(Input for this task Opens)

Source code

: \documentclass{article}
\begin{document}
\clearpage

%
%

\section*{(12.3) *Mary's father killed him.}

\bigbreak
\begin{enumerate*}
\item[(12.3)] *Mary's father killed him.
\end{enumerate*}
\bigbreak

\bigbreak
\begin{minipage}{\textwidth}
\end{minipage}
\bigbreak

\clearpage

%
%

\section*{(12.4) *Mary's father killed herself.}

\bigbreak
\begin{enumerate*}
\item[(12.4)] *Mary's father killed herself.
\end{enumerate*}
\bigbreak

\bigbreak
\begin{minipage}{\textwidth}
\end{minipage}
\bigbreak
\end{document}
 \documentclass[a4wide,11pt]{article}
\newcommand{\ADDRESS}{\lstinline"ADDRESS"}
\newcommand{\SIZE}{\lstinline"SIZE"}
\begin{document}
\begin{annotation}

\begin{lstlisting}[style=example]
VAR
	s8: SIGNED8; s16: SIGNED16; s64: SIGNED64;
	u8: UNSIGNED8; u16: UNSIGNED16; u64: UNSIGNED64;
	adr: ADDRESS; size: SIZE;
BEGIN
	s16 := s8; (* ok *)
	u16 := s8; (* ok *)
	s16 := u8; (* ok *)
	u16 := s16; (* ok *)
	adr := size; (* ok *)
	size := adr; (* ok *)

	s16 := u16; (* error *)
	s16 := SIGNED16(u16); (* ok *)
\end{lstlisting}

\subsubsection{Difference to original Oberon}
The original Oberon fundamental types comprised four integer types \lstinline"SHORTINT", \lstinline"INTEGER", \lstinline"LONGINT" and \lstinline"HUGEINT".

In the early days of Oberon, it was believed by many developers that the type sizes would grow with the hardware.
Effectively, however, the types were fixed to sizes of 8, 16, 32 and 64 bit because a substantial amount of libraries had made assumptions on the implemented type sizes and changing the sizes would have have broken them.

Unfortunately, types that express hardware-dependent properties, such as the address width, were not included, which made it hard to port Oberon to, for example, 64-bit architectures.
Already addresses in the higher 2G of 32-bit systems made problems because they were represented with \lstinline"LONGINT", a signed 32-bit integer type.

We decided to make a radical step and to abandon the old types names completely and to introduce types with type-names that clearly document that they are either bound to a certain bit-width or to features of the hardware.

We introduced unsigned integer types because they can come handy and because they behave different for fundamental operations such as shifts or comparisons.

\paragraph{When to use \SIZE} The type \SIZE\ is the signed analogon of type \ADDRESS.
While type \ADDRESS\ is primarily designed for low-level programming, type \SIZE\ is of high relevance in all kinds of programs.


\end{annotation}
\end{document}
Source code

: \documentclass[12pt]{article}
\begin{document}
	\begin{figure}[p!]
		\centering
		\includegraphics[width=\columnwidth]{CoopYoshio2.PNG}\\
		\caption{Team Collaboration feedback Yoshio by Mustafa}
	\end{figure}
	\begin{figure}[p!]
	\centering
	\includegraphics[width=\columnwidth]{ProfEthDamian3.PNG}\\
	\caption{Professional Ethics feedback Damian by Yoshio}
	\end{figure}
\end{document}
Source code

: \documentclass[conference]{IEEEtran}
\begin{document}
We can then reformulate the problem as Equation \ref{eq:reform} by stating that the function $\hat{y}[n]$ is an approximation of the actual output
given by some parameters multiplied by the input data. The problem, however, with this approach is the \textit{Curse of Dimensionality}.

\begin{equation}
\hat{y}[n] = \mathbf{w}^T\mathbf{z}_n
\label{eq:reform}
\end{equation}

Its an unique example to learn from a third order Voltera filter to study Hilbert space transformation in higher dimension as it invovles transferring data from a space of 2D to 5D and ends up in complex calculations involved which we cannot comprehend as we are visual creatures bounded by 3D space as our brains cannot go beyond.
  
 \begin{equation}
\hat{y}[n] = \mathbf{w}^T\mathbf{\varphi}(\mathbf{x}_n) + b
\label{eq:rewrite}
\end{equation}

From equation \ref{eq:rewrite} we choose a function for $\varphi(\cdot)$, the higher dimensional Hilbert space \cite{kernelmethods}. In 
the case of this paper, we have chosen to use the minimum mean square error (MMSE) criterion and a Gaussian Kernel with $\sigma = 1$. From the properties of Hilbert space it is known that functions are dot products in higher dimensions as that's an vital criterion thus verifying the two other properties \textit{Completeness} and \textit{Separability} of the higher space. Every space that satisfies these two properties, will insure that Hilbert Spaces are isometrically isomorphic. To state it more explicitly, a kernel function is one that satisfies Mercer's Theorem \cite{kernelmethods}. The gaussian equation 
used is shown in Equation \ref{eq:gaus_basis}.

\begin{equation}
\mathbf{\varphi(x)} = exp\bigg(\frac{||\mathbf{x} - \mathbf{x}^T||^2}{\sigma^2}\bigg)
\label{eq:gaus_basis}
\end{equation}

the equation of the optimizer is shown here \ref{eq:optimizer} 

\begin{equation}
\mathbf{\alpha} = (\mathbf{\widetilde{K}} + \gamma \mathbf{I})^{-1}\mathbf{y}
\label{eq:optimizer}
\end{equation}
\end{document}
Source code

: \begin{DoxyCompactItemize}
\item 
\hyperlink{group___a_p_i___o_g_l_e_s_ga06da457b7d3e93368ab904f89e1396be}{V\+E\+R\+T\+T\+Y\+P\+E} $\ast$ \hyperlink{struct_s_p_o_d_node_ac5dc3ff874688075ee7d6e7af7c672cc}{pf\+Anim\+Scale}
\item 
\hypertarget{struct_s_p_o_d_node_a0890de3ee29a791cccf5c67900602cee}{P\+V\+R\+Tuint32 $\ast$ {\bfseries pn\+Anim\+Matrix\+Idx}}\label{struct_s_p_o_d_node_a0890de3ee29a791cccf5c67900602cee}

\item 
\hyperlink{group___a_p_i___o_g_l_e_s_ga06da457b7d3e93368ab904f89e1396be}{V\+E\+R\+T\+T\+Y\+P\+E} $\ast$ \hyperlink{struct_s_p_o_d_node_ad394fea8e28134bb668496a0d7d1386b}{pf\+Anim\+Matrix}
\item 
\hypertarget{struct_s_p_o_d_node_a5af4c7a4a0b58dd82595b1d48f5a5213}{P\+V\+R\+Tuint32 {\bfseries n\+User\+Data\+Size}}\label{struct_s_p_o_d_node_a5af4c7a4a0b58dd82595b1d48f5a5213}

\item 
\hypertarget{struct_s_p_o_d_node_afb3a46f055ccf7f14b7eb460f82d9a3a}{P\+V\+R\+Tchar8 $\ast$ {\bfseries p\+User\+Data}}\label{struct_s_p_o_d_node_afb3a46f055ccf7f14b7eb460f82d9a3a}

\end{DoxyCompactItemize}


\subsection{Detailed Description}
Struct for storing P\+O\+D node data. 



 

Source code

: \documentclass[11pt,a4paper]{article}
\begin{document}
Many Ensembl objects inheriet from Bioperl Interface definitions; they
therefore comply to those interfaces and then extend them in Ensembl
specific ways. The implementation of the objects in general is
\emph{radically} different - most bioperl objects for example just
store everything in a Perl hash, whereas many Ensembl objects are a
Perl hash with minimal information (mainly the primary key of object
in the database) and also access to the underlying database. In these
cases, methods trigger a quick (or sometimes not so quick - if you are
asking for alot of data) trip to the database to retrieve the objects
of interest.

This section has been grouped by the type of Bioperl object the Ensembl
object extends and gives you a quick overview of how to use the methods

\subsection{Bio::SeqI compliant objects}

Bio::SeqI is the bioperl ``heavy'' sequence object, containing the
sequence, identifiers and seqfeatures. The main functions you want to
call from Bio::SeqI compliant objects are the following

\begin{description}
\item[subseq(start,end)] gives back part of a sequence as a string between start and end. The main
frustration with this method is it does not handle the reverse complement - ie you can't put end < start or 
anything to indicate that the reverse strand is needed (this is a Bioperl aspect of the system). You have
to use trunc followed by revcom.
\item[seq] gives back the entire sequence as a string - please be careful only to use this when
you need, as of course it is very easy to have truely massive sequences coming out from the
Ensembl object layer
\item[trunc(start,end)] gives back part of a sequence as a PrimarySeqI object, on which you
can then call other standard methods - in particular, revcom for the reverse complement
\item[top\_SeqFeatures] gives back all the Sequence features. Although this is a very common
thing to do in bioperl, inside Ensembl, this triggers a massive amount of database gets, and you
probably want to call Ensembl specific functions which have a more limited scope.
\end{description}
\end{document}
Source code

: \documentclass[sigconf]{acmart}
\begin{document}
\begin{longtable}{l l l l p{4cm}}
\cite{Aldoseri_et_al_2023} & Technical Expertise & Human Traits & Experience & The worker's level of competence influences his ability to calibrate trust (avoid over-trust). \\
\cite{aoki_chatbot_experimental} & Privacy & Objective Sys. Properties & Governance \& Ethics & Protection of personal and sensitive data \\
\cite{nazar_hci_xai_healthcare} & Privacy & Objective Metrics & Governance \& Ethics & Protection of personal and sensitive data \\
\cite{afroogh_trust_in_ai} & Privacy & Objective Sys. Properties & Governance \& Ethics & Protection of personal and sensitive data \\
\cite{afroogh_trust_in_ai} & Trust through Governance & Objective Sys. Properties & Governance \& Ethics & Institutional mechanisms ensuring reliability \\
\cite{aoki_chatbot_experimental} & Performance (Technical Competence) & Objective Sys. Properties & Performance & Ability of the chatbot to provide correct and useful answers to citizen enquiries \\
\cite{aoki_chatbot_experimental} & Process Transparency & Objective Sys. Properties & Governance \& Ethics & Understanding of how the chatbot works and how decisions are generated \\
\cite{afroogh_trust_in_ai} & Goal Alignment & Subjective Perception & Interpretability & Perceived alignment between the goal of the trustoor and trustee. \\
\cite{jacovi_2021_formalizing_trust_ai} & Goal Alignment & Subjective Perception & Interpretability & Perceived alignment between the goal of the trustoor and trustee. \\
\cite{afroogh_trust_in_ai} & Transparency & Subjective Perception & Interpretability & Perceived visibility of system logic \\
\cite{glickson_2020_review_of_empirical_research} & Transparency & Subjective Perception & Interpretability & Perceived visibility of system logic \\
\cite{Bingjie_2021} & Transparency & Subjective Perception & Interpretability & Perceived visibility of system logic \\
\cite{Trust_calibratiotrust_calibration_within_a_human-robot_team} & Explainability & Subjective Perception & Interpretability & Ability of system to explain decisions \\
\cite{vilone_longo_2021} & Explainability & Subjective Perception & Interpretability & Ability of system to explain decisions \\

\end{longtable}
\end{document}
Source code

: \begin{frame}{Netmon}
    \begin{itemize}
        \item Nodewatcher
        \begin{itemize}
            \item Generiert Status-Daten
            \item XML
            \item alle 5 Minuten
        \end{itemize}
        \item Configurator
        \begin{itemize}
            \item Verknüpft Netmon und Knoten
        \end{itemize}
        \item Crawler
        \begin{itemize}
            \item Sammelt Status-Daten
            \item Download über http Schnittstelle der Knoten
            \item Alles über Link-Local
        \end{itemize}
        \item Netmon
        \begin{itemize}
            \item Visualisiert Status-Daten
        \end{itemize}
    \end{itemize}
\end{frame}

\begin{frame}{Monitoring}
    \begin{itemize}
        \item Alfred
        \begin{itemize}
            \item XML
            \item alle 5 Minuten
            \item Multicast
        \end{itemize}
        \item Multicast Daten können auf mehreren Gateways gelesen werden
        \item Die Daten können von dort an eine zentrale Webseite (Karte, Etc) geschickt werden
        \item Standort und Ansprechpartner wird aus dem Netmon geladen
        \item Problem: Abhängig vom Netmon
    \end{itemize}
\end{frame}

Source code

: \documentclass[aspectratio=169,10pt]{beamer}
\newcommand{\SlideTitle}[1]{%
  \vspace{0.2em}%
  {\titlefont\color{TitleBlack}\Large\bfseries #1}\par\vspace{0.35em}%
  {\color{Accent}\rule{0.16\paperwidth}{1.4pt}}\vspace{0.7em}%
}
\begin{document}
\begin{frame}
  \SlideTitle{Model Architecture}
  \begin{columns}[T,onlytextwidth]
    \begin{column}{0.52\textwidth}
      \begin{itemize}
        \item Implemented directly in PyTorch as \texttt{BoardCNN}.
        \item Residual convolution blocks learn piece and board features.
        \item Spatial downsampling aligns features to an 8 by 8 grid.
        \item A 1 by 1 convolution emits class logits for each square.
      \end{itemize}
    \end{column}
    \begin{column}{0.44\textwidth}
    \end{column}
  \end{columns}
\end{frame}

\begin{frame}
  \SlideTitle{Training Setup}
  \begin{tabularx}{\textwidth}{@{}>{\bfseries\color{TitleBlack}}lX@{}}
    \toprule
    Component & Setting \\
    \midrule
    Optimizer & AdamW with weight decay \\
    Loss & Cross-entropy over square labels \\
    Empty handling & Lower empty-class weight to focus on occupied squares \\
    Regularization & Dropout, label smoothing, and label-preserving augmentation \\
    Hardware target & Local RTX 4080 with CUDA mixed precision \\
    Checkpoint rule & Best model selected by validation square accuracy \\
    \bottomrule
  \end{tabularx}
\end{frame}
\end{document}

(Input for this task Closes)

▶ _What is required_: Where a line of the data includes the string "complement", list that line.

▶ _Finished exercise_:
frustration with this method is it does not handle the reverse complement - ie you can't put end < start or 
can then call other standard methods - in particular, revcom for the reverse complement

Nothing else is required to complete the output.